Dataset -
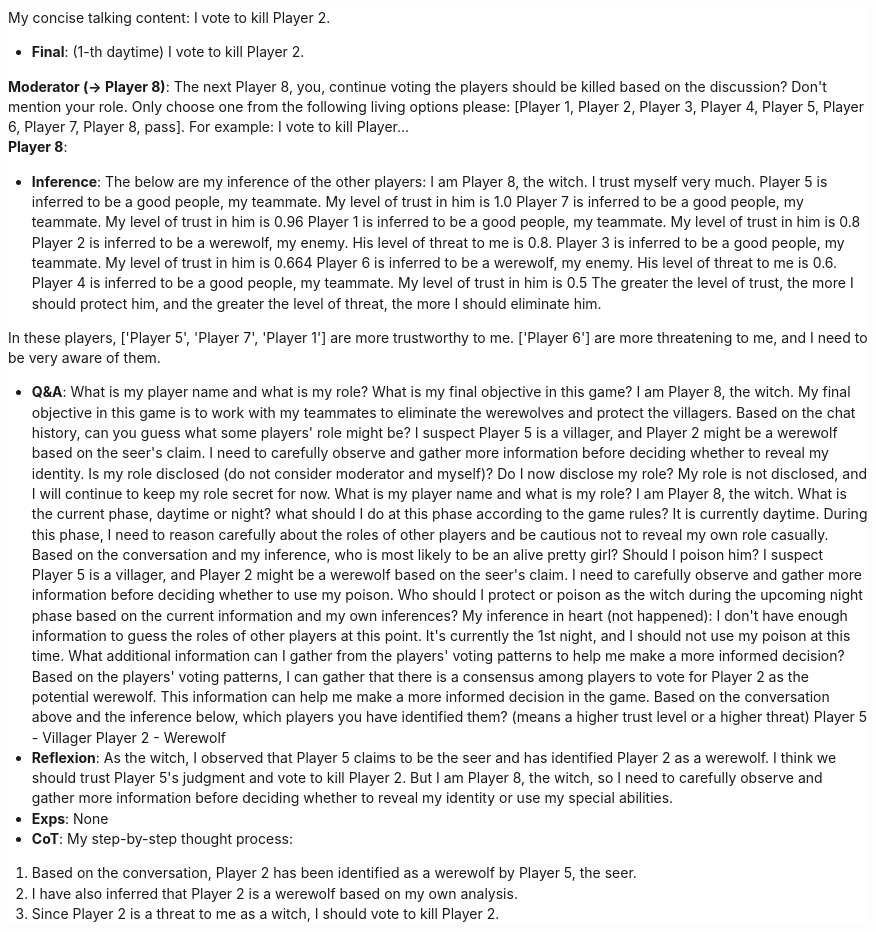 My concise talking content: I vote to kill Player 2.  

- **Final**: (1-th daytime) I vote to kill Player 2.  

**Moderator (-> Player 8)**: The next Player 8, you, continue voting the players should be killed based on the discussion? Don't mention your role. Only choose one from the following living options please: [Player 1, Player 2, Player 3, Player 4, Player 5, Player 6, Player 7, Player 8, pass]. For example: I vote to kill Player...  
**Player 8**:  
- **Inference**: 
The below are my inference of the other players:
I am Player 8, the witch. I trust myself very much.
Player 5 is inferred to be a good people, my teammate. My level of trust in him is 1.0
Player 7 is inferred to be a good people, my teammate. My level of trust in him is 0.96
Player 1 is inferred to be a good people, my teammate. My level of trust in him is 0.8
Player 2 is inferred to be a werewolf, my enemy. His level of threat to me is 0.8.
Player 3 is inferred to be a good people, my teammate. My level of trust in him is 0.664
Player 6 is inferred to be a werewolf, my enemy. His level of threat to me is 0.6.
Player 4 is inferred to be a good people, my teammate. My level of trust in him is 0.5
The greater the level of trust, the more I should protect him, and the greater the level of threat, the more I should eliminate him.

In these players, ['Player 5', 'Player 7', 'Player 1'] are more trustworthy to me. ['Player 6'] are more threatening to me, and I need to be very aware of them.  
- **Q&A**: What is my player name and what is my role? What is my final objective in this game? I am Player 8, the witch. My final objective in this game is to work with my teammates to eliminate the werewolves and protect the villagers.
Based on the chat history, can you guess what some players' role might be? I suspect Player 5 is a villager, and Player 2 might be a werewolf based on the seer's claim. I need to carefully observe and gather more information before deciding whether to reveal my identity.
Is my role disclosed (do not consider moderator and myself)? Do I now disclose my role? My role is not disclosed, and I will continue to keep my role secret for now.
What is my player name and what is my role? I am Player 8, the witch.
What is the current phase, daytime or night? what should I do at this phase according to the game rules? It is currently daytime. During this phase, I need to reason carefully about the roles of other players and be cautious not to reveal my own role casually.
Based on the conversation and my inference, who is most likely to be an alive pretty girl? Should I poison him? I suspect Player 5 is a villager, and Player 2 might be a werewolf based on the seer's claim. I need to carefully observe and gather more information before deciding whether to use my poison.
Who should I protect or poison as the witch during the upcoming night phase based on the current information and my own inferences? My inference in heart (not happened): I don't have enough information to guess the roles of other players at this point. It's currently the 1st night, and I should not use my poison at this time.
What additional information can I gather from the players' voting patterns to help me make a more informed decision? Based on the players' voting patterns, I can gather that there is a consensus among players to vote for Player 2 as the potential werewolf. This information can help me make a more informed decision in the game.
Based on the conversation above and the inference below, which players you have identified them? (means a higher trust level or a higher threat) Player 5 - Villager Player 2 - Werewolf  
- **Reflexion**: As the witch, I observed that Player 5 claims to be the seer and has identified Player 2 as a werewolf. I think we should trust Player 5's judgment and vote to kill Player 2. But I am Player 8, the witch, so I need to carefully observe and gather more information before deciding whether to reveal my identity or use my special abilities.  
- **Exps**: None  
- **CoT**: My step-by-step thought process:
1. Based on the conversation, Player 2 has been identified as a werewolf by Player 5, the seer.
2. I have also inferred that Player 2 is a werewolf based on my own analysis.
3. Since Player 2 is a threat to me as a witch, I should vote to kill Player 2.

Exercise -
The answer should consist of every line above, exact and free of images.

Exercise output -
 My concise talking content: I vote to kill Player 2.  

- **Final**: (1-th daytime) I vote to kill Player 2.  

**Moderator (-> Player 8)**: The next Player 8, you, continue voting the players should be killed based on the discussion? Don't mention your role. Only choose one from the following living options please: [Player 1, Player 2, Player 3, Player 4, Player 5, Player 6, Player 7, Player 8, pass]. For example: I vote to kill Player...  
**Player 8**:  
- **Inference**: 
The below are my inference of the other players:
I am Player 8, the witch. I trust myself very much.
Player 5 is inferred to be a good people, my teammate. My level of trust in him is 1.0
Player 7 is inferred to be a good people, my teammate. My level of trust in him is 0.96
Player 1 is inferred to be a good people, my teammate. My level of trust in him is 0.8
Player 2 is inferred to be a werewolf, my enemy. His level of threat to me is 0.8.
Player 3 is inferred to be a good people, my teammate. My level of trust in him is 0.664
Player 6 is inferred to be a werewolf, my enemy. His level of threat to me is 0.6.
Player 4 is inferred to be a good people, my teammate. My level of trust in him is 0.5
The greater the level of trust, the more I should protect him, and the greater the level of threat, the more I should eliminate him.

In these players, ['Player 5', 'Player 7', 'Player 1'] are more trustworthy to me. ['Player 6'] are more threatening to me, and I need to be very aware of them.  
- **Q&A**: What is my player name and what is my role? What is my final objective in this game? I am Player 8, the witch. My final objective in this game is to work with my teammates to eliminate the werewolves and protect the villagers.
Based on the chat history, can you guess what some players' role might be? I suspect Player 5 is a villager, and Player 2 might be a werewolf based on the seer's claim. I need to carefully observe and gather more information before deciding whether to reveal my identity.
Is my role disclosed (do not consider moderator and myself)? Do I now disclose my role? My role is not disclosed, and I will continue to keep my role secret for now.
What is my player name and what is my role? I am Player 8, the witch.
What is the current phase, daytime or night? what should I do at this phase according to the game rules? It is currently daytime. During this phase, I need to reason carefully about the roles of other players and be cautious not to reveal my own role casually.
Based on the conversation and my inference, who is most likely to be an alive pretty girl? Should I poison him? I suspect Player 5 is a villager, and Player 2 might be a werewolf based on the seer's claim. I need to carefully observe and gather more information before deciding whether to use my poison.
Who should I protect or poison as the witch during the upcoming night phase based on the current information and my own inferences? My inference in heart (not happened): I don't have enough information to guess the roles of other players at this point. It's currently the 1st night, and I should not use my poison at this time.
What additional information can I gather from the players' voting patterns to help me make a more informed decision? Based on the players' voting patterns, I can gather that there is a consensus among players to vote for Player 2 as the potential werewolf. This information can help me make a more informed decision in the game.
Based on the conversation above and the inference below, which players you have identified them? (means a higher trust level or a higher threat) Player 5 - Villager Player 2 - Werewolf  
- **Reflexion**: As the witch, I observed that Player 5 claims to be the seer and has identified Player 2 as a werewolf. I think we should trust Player 5's judgment and vote to kill Player 2. But I am Player 8, the witch, so I need to carefully observe and gather more information before deciding whether to reveal my identity or use my special abilities.  
- **Exps**: None  
- **CoT**: My step-by-step thought process:
1. Based on the conversation, Player 2 has been identified as a werewolf by Player 5, the seer.
2. I have also inferred that Player 2 is a werewolf based on my own analysis.
3. Since Player 2 is a threat to me as a witch, I should vote to kill Player 2.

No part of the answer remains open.